Voy a desglosar las razones de la acusación para tomar la decisión de expulsarle, que el asunto es para mondarse y luego ponerse a llorar y no parar. Lo resumo, para evitar prolijidad. La norma universitaria entiende que acoso sexual es la búsqueda de actividad sexual desde una posición de poder o autoridad hacia alguien que no lo desea. Interpretaron que él se encontraba en una situación de poder porque era un negrazo corpulento y ella era una tierna bailarina. El superlativo y los adjetivos son míos, pero es lo que estaban pensando: la firmeza de su criterio se sostenía en que la diferencia de tamaño es una posición de poder, ale, no contentos con discriminar por sexos… también por tallas. Por otra parte, según esa normativa acoso sexual también es la conducta sexual hacia alguien que no lo desea que genere un entorno hostil severo o dominante y objetivamente ofensivo que le perjudique en modo alguno. No hay caso de entorno hostil severo, ni siquiera leve, tampoco era objetivamente ofensivo, y para rematar no le perjudicaba en modo alguno. Tanto es así que ella no le denunció, dijo que nunca tuvo miedo, que nunca se portó mal con ella, que nunca le dijo nada obsceno, nunca se comportó irrespetuosamente, nunca le tocó de forma indeseable (aun bailando juntos), sino que simplemente se había sentido incómoda. Bueno, pues con todo eso interpretaron que sí, que eso de poner like en todas sus fotografías de Instagram, de apuntarse a sus clases de baile, de enviarle notas, de ser muy amable durante un año y de escribirle palabras románticas por carta es una conducta sexual que genera un entorno hostil severo y objetivamente ofensivo que le perjudica. Yo creo que cualquiera entiende que la chica se sintiera incómoda, lo es que alguien se enamore de ti y se ponga pesado cuando no te interesa, pero cualquiera debe entender también que eso no es un delito. Por otro lado está la acusación de acecho sexual. Sí, sé que parece mentira, pero existe. Esa normativa entiende que el acecho sexual es la conducta sexual con propósito no legítimo que asuste a la otra persona. Lo de «no legítimo» lo dejo sin comentario, de puro absurdo. No obstante, parece obvio que el hecho de asustar a alguien involuntariamente no es un delito, pero es que además ella nunca se sintió asustada, lo reiteró en varias ocasiones ante la pregunta directa de los «jueces», sino simplemente incómoda. Pues nada, acechador y acosador sexual: expulsado.

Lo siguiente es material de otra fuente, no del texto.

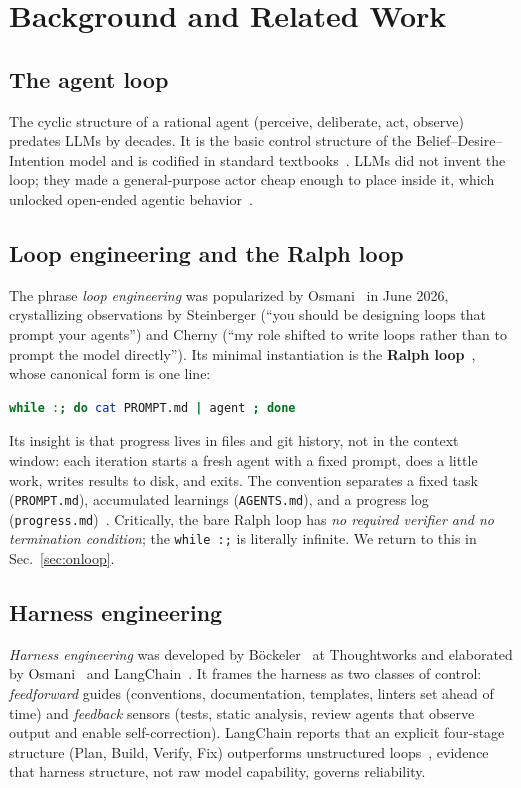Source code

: \documentclass[10pt,twocolumn,letterpaper]{article}
\begin{document}
\section{Background and Related Work}

\subsection{The agent loop}
The cyclic structure of a rational agent (perceive, deliberate, act, observe)
predates LLMs by decades. It is the basic control structure of the
Belief--Desire--Intention model and is codified in standard
textbooks~\cite{russellnorvig}. LLMs did not invent the loop; they made a
general-purpose actor cheap enough to place inside it, which unlocked open-ended
agentic behavior~\cite{oracle}.

\subsection{Loop engineering and the Ralph loop}
The phrase \emph{loop engineering} was popularized by Osmani~\cite{osmaniloop}
in June 2026, crystallizing observations by Steinberger (``you should be
designing loops that prompt your agents'') and Cherny (``my role shifted to
write loops rather than to prompt the model directly''). Its minimal
instantiation is the \textbf{Ralph loop}~\cite{ralph}, whose canonical form is
one line:
\begin{lstlisting}[language=bash]
while :; do cat PROMPT.md | agent ; done
\end{lstlisting}
Its insight is that progress lives in files and git history, not in the context
window: each iteration starts a fresh agent with a fixed prompt, does a little
work, writes results to disk, and exits. The convention separates a fixed task
(\texttt{PROMPT.md}), accumulated learnings (\texttt{AGENTS.md}), and a progress
log (\texttt{progress.md})~\cite{ralph,bharath}. Critically, the bare Ralph loop
has \emph{no required verifier and no termination condition}; the
\texttt{while :;} is literally infinite. We return to this in
Sec.~\ref{sec:onloop}.

\subsection{Harness engineering}
\emph{Harness engineering} was developed by B\"ockeler~\cite{bockeler} at
Thoughtworks and elaborated by Osmani~\cite{osmaniharness} and
LangChain~\cite{langchain}. It frames the harness as two classes of control:
\emph{feedforward} guides (conventions, documentation, templates, linters set
ahead of time) and \emph{feedback} sensors (tests, static analysis, review
agents that observe output and enable self-correction). LangChain reports that
an explicit four-stage structure (Plan, Build, Verify, Fix) outperforms
unstructured loops~\cite{langchain}, evidence that harness structure, not raw
model capability, governs reliability.
\end{document}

A ver si nos sirve de catarsis. Alguien puede pensar que los «jueces» eran tontos de remate, casualmente los tres, y que de un caso no se puede inferir una regla. Pero es que los «jueces» son profesionales de lo suyo y estaban interpretando razonablemente bien la normativa. El problema es la normativa, no el caso. He ahí nuestra tragedia. Establecer diferencias de sexo en una ley no es igualdad, es discriminación. Una ley discriminatoria es injusta y algo injusto no es bueno. Las leyes que entran a valorar los sentimientos, y no los hechos, terminan siendo arbitrarias y caen en la discriminación a criterio del juez. Si con la presión social animamos la sensibilización en exceso y sin mesura, sin razonamiento, limpiamos el camino para que los políticos idiotas construyan leyes injustas. El acoso sexual es un tema serio, no deberíamos ser tan irresponsables al respecto. Las consecuencias de tal insensatez no nos gustarán.